As we continued to drive, I asked my wife if she knew what was significant about this long procession of cars. She gave me an answer or two, but it was not the answer I was looking for. Grandma Ray had a large family. Her obituary states that she had nine children, twenty-two grandchildren, thirty-two great-grandchildren, and twenty-three great-great-grandchildren. The sheer number of this group, especially if you add in spouses, could make for a large turnout. However, I have known of people with large families who would not have many attend their funeral. In Grandma Ray’s case, many of the family did attend. Many friends attended as well. Why?
Grandma Ray cared for others. With a family this large, it would be easy for people to fall through the cracks. But no matter how old or young, whether you came by frequently or seldom, whether your life was a mess or you seemed to have it all together, whether you had been in the family more than 70 years or just a day, you were always welcome at Grandma’s house.
Grandma Ray probably did not think that she was anyone of great importance. She was just a regular person. In the eyes of the larger world, most people would not know who she was. Neither Hollywood nor Washington DC ever came knocking on her door. But if you ask her family and those whose lives of families she touched over the years through babysitting or ironing (which she did almost up to the very end), they would tell you that Grandma impacted their lives significantly. And they will tell generations to come about their mom, mother-in-law, grandma, babysitter, and friend, and about what a special person she was.
This is the message I wanted my wife to hear. Many people do not see themselves as great persons, highly gifted and influential. They don’t figure that their lives make much of a difference. And yet, I believe that, most of the times, it is the regular people that God uses to make the biggest impact in other’s lives. I think that Scripture teaches this.
The Bible teaches that it is servants who make the biggest impact for the kingdom of God and that to be the greatest, you must be a servant. Only if we humble ourselves will we be exalted in God’s eyes. Even Jesus did not come to be served, but to serve and give His life up as a sacrifice (Matthew 20:25-28; 23:11-12). In fact, God chooses to use those who not viewed as great in the eyes of the world (1 Corinthians 1:26-31). God uses these people to demonstrate His love to others. I believe this is why Grandma Ray’s life impacted so many. She was trusting in God and the sacrifice of Jesus for her life. And God’s loved worked through her life in a loving and sacrificial way that impacted many others.

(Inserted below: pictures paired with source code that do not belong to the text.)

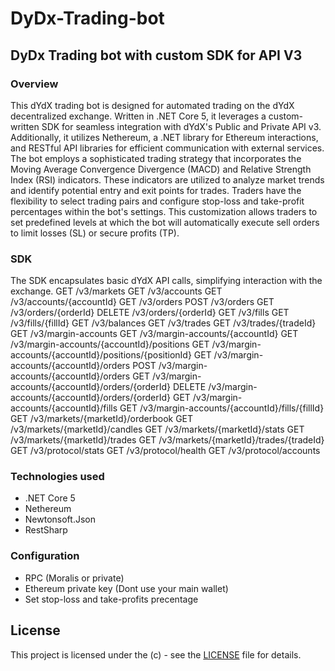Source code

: # DyDx-Trading-bot
## DyDx Trading bot with custom SDK for API V3

### Overview
This dYdX trading bot is designed for automated trading on the dYdX decentralized exchange. Written in .NET Core 5, it leverages a custom-written SDK for seamless integration with dYdX's Public and Private API v3. Additionally, it utilizes Nethereum, a .NET library for Ethereum interactions, and RESTful API libraries for efficient communication with external services.
The bot employs a sophisticated trading strategy that incorporates the Moving Average Convergence Divergence (MACD) and Relative Strength Index (RSI) indicators. These indicators are utilized to analyze market trends and identify potential entry and exit points for trades.
Traders have the flexibility to select trading pairs and configure stop-loss and take-profit percentages within the bot's settings. This customization allows traders to set predefined levels at which the bot will automatically execute sell orders to limit losses (SL) or secure profits (TP).

### SDK
The SDK encapsulates basic dYdX API calls, simplifying interaction with the exchange.
GET /v3/markets
GET /v3/accounts
GET /v3/accounts/{accountId}
GET /v3/orders
POST /v3/orders
GET /v3/orders/{orderId}
DELETE /v3/orders/{orderId}
GET /v3/fills
GET /v3/fills/{fillId}
GET /v3/balances
GET /v3/trades
GET /v3/trades/{tradeId}
GET /v3/margin-accounts
GET /v3/margin-accounts/{accountId}
GET /v3/margin-accounts/{accountId}/positions
GET /v3/margin-accounts/{accountId}/positions/{positionId}
GET /v3/margin-accounts/{accountId}/orders
POST /v3/margin-accounts/{accountId}/orders
GET /v3/margin-accounts/{accountId}/orders/{orderId}
DELETE /v3/margin-accounts/{accountId}/orders/{orderId}
GET /v3/margin-accounts/{accountId}/fills
GET /v3/margin-accounts/{accountId}/fills/{fillId}
GET /v3/markets/{marketId}/orderbook
GET /v3/markets/{marketId}/candles
GET /v3/markets/{marketId}/stats
GET /v3/markets/{marketId}/trades
GET /v3/markets/{marketId}/trades/{tradeId}
GET /v3/protocol/stats
GET /v3/protocol/health
GET /v3/protocol/accounts

### Technologies used
- .NET Core 5
- Nethereum
- Newtonsoft.Json
- RestSharp

### Configuration
- RPC (Moralis or private)
- Ethereum private key (Dont use your main wallet)
- Set stop-loss and take-profits precentage


## License

This project is licensed under the (c)  - see the [LICENSE](LICENSE) file for details.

God’s love is amazing, beyond our comprehension. When we receive the life He offers us through Christ, He pours His love into our lives. But it is not just for our benefit. It is for the benefit of others as well. Therefore, we become a means of God showing His love to others. He uses our lives to touch others with His love. By His grace we are saved, not by our good works, but as a gift from God, in order that we might do the good works that He has prepared for us (Ephesians 2:8-10).
I believe that Grandma Ray’s life was an outpouring of this love from God. The impact of her life could be clearly seen from those who came to pay their tribute to her that day. It is a reminder that God has specially created each one of us. Today, if you think you are not specially gifted or talented and that you will never be able to do great things, you need to think again. In fact, if you think you have anything to offer to God, you also need to think again. Those who come with empty hands before God can be used to share His love in ways that will impact others for generations. The life of worship is not doing big things for God. It is being faithful to share the love of Christ as we walk along the way. God may use us to do some big things, but most of the time, it will involve being faithful to serve and touch the lives of those we meet. God will use us in ways we could never imagine. The world may never notice, but our eternal reward will be great. And God will use us to impact others with His love.